Sterling worst-performing currency in the G10
GBP
Sterling was the worst-performing currency in the G10 yesterday, dropping against both the dollar and the euro. Sterling faced an almost perfect storm as rising yields in the US combined with concerns about UK energy costs and supplies. Further Brexit-related disputes also unsettled the markets. The fear in the markets is that the UK is potentially facing a period of stagflation, in other words, inflation with slow economic growth.
This morning, sterling has recovered some poise as traders start to book profits ahead of month and quarter-end. No fresh economic data is being published, but a speech from Andrew Bailey will be interesting, and all in all, a fascinating day looks in prospect.
EUR
The euro also suffered yesterday at the hands of the dollar but not nearly as badly as sterling, partly as some investors attribute safe-haven status to the single currency. Against sterling, the euro had its best day for six months gaining over one cent in the session. Christine Lagarde unsurprisingly maintained her dovish tone in dismissing the threat of a prolonged period of inflation.
With nothing on the data docket today apart from a series of economic sentiment indicators released by the European Commission, the euro will likely continue to be driven mainly by the dollar. There is another busy day for speakers from the European Central Bank, with Luis De Guindos, Phillip Lane and Christine Lagarde taking the stand.
USD
The dollar rapidly gained ground yesterday as US Treasury bond yields rose to their highest level since June, leading to a souring in risk sentiment. Federal Reserve Chairman Jerome Powell, in his testimony to Congress, gave mixed signals. He admitted that inflation was more concerning than previously thought and said there was a long way to go before maximum employment was achieved.

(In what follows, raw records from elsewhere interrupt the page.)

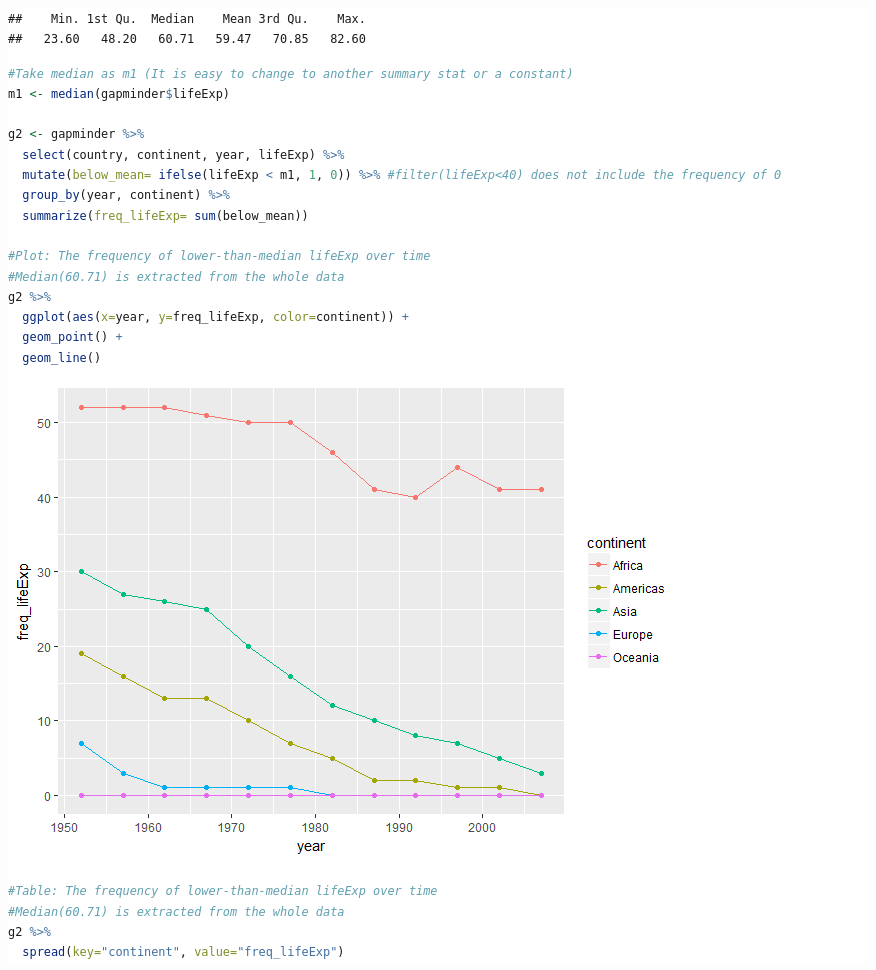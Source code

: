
 ```
##    Min. 1st Qu.  Median    Mean 3rd Qu.    Max. 
##   23.60   48.20   60.71   59.47   70.85   82.60
```

```r
#Take median as m1 (It is easy to change to another summary stat or a constant)
m1 <- median(gapminder$lifeExp)

g2 <- gapminder %>% 
  select(country, continent, year, lifeExp) %>% 
  mutate(below_mean= ifelse(lifeExp < m1, 1, 0)) %>% #filter(lifeExp<40) does not include the frequency of 0
  group_by(year, continent) %>% 
  summarize(freq_lifeExp= sum(below_mean)) 

#Plot: The frequency of lower-than-median lifeExp over time
#Median(60.71) is extracted from the whole data 
g2 %>% 
  ggplot(aes(x=year, y=freq_lifeExp, color=continent)) + 
  geom_point() + 
  geom_line()
```

![](STAT545-hw03-An-Byeongchan_files/figure-html/unnamed-chunk-5-1.png)

```r
#Table: The frequency of lower-than-median lifeExp over time
#Median(60.71) is extracted from the whole data
g2 %>%   
  spread(key="continent", value="freq_lifeExp")
```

The market decided to pick up more on the inflationary worries, which, when added to continuing fears over China’s Evergrande group and the threat of the US Government running out of money, proved a toxic mix for stock markets. Today is a quiet day for data, with only housing reports scheduled for release. A busy afternoon is in prospect as Jerome Powell gives another speech, and any moves this causes are likely to be volatile as month-end portfolio rebalancing continues.